Nuclear accidents, incidents, multiple explosion risks or 1 or 4 BMRX-300 reactors nearby a NPP, Soil Stability, hydrogeology, lithospheric & seismic Risks: [Ref. 1,2, 5].

• No objective risk assessment has been completed by OPG or CNSC as per the required IAEA Multi-Unit Probabilistic Safety Assessment required for 1 or 4 experimental reactors nearby a Nuclear Power Plant. [Ref. 1,5].
• The appropriateness of building 1 or 4 untested reactors next to the 4 existing CANDUs at Darlington as well as the current and potential stored nuclear waste is questionable given the fact that the probabilistic safety assessment was not completed according to the IAEA methodology [Ref. 1]. 
• JRP recommendations concerning the physical conditions of the Darlington site need to be applied with transparency by OPG and the CNSC. [Ref. 2].

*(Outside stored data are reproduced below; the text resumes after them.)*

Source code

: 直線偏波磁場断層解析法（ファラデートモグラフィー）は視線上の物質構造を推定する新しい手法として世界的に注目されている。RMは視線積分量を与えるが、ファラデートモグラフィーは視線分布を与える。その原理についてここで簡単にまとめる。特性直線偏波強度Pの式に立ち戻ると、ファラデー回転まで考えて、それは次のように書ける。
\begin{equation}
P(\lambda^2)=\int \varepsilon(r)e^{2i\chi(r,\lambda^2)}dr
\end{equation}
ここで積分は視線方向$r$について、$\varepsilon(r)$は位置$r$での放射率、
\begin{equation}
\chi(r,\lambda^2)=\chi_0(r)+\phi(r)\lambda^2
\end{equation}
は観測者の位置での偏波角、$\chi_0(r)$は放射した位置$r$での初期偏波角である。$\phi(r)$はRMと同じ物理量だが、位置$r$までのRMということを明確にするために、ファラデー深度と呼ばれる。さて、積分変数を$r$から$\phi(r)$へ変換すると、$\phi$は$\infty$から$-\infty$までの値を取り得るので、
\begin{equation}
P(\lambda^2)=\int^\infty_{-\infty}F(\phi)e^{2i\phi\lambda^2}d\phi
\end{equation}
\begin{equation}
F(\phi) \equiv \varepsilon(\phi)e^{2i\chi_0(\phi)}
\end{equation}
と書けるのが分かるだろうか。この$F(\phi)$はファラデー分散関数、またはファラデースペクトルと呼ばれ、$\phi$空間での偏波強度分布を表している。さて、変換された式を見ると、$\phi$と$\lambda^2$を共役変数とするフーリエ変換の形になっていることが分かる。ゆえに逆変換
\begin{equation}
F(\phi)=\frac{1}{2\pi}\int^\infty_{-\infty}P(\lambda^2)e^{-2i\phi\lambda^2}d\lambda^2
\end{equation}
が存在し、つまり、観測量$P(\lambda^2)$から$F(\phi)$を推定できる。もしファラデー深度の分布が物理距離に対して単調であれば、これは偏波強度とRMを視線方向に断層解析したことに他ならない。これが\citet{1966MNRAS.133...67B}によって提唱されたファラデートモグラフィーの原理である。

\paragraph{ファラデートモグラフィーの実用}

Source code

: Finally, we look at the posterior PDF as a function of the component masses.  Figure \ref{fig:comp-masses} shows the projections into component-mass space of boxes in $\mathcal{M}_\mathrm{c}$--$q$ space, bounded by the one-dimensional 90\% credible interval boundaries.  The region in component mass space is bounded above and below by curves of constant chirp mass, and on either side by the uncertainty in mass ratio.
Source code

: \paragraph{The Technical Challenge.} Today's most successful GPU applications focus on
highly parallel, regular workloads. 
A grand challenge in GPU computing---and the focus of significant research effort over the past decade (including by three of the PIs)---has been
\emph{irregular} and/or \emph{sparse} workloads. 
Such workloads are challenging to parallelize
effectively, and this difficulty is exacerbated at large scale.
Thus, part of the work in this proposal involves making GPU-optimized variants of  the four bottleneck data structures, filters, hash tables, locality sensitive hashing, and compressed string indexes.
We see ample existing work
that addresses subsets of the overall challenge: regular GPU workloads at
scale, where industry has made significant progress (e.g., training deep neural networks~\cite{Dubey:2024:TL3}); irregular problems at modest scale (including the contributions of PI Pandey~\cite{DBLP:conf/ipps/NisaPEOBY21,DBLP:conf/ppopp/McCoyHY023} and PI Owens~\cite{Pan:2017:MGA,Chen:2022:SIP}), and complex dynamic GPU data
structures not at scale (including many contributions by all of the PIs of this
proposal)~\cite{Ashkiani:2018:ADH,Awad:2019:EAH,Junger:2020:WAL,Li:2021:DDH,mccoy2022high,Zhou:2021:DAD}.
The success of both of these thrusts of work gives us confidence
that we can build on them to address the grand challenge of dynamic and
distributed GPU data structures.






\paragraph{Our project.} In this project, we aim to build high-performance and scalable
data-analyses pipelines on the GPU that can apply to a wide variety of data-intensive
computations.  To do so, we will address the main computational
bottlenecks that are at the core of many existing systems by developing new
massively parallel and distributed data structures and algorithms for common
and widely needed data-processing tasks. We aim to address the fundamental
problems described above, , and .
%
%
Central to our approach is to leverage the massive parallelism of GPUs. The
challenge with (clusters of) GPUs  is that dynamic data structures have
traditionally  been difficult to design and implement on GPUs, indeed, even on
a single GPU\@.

Other public and safety concerns: these issues need to be addressed

• Climate change impacts have not been included in the EIS report.
• Unknown:  reliability data to reduce the risk of potential accidents.
• Unknown:  demonstrating that the BMRX-300 is a clean and reliable source of electricity, capable of generating vast amounts of energy without producing greenhouse gas emissions as it is only an experimental design.
• Concerns surrounding safety, waste disposal, and cost have hindered its widespread adoption globally. A handful of countries have adopted this design but no data on the true financial costs to governments or to that taxpayer. [Ref. 4].

Unknown: BWRX-300 did not address safety concerns, efficiency, efficacy as a cost-effective alternative compared to renewables such as hydro, solar or wind energy generation.

• 
  Unknown: sustainability and reliability compared to wind and solar energies to meet the growing demand for electricity.
• BWRX-300 represents a significant step backwards in power technology. It is not compact, it does not meet nuclear wastes (as per the IAEA ALARA principle) that will last for thousands of years, and most certainly, it is not cost effective over time to store and monitor SMR or BWRX-300 nuclear wastes based on the probability of any heat instability of the nuclear core over time and the generation of highly toxic nuclear waste. You cannot turn off radioactivity like an electrical light bulb as there are no fuse switch off for ionizing radiation.